Find the lines in the listing below that include the word "NodeType", and report how many there are, with nothing more.
Records for this task section start
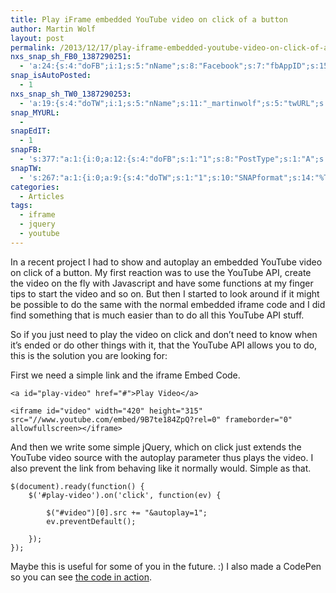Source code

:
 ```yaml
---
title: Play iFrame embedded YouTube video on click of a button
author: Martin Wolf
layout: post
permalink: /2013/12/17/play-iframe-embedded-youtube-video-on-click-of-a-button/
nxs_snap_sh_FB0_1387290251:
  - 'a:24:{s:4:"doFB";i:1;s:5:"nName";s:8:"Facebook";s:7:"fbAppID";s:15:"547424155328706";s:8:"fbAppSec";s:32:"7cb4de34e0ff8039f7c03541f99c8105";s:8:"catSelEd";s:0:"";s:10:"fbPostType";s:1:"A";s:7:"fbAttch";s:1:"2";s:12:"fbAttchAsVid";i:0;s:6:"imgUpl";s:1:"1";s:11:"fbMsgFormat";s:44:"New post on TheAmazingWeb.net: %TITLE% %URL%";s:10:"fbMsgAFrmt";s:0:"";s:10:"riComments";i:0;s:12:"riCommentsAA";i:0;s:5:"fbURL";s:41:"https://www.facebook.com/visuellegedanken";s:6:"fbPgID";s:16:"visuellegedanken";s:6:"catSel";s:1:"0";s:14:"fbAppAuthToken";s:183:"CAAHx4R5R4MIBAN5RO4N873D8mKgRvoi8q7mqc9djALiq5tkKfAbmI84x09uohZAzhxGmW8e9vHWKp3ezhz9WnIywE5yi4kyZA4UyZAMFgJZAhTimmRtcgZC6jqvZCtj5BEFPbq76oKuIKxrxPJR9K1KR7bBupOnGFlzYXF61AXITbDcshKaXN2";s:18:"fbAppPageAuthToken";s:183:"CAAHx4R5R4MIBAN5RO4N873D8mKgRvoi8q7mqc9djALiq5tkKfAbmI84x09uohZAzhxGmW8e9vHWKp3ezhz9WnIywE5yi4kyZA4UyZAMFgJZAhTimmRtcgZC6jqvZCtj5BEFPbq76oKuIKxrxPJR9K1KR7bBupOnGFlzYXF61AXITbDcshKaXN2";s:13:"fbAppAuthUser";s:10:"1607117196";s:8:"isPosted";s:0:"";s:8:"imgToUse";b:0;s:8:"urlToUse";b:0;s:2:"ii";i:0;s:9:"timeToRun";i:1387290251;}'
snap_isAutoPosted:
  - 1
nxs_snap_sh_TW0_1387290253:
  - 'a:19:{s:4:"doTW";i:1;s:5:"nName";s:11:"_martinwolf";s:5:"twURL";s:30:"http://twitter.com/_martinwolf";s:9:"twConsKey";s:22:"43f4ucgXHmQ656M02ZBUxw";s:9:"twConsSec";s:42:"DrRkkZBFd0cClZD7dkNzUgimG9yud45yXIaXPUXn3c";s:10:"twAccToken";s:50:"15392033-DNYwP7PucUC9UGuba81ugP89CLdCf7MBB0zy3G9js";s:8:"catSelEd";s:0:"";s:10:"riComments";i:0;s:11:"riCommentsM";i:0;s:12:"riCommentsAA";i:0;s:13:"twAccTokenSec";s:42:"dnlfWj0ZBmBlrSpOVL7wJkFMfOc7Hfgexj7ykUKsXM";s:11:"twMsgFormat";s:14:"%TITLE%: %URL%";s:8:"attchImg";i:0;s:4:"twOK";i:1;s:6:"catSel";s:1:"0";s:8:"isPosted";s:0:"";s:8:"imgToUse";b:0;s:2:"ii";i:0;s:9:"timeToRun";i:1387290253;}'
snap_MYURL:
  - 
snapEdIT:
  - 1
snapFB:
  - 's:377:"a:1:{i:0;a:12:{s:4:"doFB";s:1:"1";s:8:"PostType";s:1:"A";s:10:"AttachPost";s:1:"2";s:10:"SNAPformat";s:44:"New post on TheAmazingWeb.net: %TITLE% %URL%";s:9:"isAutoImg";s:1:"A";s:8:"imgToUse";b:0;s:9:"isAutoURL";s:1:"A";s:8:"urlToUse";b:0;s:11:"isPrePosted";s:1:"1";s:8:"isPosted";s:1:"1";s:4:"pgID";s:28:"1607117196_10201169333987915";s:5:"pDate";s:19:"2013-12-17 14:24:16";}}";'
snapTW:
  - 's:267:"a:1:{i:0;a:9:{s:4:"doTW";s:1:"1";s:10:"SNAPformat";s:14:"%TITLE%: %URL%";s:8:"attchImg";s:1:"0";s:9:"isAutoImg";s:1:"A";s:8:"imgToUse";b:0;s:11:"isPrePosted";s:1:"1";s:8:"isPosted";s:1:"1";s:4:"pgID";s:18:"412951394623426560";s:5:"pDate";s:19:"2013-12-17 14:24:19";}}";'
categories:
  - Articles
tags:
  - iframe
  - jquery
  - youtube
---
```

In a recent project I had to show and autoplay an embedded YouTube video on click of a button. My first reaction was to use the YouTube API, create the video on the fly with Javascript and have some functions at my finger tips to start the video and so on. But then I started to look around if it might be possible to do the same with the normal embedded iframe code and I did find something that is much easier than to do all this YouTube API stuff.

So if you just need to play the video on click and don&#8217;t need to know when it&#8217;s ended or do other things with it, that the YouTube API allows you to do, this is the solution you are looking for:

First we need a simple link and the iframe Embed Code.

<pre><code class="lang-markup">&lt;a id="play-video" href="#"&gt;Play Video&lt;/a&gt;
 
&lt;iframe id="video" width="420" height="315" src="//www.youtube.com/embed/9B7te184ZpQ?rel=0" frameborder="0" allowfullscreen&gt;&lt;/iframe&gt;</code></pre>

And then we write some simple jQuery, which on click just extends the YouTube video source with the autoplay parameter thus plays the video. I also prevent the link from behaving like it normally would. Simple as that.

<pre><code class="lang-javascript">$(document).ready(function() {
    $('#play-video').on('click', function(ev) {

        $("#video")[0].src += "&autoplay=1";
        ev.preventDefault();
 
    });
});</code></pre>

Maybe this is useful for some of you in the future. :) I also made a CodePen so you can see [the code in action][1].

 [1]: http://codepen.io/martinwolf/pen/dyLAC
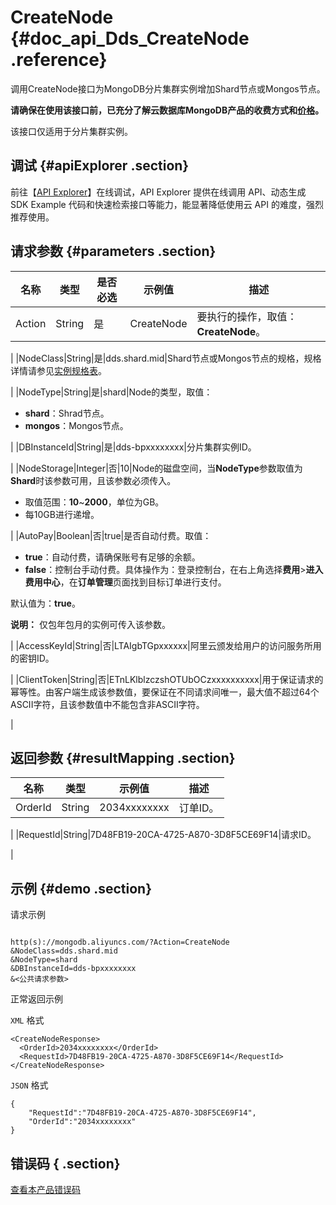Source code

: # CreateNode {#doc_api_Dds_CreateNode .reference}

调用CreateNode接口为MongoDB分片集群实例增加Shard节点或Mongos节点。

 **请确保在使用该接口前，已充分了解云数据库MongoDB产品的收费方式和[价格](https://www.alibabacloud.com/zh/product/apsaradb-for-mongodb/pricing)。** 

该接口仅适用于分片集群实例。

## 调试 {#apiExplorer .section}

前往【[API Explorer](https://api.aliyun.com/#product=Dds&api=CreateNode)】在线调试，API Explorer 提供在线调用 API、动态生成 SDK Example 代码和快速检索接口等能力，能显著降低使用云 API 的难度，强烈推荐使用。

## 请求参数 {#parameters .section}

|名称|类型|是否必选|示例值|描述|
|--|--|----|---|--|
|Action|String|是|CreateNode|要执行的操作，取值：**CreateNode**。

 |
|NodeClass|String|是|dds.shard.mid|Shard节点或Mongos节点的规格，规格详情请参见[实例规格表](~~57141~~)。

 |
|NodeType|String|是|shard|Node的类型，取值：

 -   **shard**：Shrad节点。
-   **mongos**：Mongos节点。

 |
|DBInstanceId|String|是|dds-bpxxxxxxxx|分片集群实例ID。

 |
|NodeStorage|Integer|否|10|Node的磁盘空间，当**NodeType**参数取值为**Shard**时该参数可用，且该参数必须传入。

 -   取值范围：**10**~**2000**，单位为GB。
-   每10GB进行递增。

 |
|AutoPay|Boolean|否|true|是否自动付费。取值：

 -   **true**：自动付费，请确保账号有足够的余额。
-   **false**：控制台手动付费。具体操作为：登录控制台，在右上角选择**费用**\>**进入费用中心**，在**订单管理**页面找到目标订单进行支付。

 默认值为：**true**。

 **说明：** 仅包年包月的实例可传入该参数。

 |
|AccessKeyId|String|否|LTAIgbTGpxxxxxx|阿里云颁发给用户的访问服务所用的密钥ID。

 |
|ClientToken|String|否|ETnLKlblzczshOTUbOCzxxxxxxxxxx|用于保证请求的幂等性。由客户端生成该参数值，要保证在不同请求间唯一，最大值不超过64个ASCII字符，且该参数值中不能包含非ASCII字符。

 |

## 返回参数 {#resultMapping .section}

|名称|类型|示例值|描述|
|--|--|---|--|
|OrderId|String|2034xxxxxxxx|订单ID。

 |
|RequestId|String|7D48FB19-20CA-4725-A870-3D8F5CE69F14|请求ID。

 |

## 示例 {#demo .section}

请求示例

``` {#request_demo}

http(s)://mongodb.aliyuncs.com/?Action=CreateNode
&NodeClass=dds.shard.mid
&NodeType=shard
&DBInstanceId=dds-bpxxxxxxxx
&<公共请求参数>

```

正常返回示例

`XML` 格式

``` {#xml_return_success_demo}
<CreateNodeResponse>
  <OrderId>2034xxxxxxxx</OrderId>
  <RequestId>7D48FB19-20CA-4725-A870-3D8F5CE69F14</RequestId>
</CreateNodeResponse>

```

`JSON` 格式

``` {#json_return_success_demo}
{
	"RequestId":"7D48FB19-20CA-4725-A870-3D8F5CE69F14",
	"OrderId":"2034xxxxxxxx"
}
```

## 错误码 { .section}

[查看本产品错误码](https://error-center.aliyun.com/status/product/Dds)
Records for this task section end
**Output of the exercise**
3